Spoken Word Troubles: Auditory Feedback Shows What You Heard Isn't Always What You Said
Throughout today, you will make countless choices, some inconsequential and others significant. Swedish researchers who discovered that people frequently fail to notice mismatches between what they choose and what they get — you select Garamond, say, as your email font but get Times New Roman instead — wanted to explore whether the same might be true for speech. Would you recognize when the words you just said have been changed? In fact, participants in a new series of experiments did not notice differences between what they said and what they heard often enough for the researchers to conclude that generally, people listen to their own voices to help them understand not only what they just said but also what they mean.

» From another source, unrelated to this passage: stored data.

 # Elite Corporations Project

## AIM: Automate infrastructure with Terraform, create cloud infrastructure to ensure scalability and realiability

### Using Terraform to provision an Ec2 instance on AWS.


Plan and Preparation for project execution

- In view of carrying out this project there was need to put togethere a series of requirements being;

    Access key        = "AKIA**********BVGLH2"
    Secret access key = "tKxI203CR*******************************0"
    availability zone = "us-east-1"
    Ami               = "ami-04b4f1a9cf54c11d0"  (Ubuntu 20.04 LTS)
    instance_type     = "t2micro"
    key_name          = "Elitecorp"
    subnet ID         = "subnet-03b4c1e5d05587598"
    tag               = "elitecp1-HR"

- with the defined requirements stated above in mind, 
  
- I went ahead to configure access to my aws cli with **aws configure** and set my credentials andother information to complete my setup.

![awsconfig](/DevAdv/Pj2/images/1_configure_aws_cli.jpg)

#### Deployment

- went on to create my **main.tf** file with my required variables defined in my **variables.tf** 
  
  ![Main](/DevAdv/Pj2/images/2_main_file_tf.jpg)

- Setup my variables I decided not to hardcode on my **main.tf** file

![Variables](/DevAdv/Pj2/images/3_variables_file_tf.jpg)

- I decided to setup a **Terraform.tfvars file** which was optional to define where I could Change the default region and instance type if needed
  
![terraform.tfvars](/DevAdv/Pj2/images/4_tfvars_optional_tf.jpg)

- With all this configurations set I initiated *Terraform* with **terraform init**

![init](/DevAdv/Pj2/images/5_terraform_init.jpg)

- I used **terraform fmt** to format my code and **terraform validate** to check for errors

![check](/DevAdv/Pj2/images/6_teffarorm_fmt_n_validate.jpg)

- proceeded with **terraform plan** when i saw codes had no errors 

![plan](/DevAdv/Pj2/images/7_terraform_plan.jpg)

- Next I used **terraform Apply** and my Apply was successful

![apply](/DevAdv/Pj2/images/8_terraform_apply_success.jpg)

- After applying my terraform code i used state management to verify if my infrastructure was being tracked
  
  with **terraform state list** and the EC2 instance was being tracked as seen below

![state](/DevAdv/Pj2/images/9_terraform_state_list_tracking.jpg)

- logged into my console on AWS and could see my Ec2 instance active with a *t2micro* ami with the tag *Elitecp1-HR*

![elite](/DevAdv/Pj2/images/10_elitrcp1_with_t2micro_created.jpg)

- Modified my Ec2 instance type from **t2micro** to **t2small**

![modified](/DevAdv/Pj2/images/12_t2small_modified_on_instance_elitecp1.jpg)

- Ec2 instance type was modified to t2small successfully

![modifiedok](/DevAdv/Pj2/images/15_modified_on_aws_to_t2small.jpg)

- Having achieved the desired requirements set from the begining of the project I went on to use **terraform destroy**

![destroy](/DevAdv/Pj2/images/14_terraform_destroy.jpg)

“These findings suggest that the meaning of an utterance is not entirely internal to the speaker, but that it is also determined by the feedback we receive from our utterances, and from the inferences we draw from the wider conversational context,” said Dr. Andreas Lind, a cognitive scientist at Lund University. The published research appears online in Psychological Science.
Cosmetic Adjustment
Most people understand that any image or recording can easily and in some cases instantly be changed through various techniques, including Autotone, Photoshop, or simple editing. Many singers routinely use Auto-Tone, an audio processor that alters pitch, to transform the sound of their voices, while magazines commonly use Photoshop or similar programs to adjust not only the intensity of color in a celebrity photograph, but also to make someone appear considerably less fat or less haggard. Truth is, voice, photographs, and film and video recordings are frequently manipulated using common and widely available editing techniques. However, many people don't always factor this into their understanding of the media, especially when a powerful appearance has been created, one that may be more seductive than the simple truth.
What would happen, though, if it was your image or voice that is reflected back at you in a way that has been subtly changed? Would you even notice?
Well, a team of Lund University researchers who have been conducting experiments using a technique they refer to as choice blindness have answered this question.
Essentially, then, participants in their many experiments are fooled into thinking something other than the truth as a way for researchers to learn about decision-making. And in their most recent experiment, the team of researchers used the choice blind technique to explore these questions: “What would it be like if we said one thing, and heard ourselves saying something else? Would we notice something was wrong? Or would we believe we said the thing we heard?”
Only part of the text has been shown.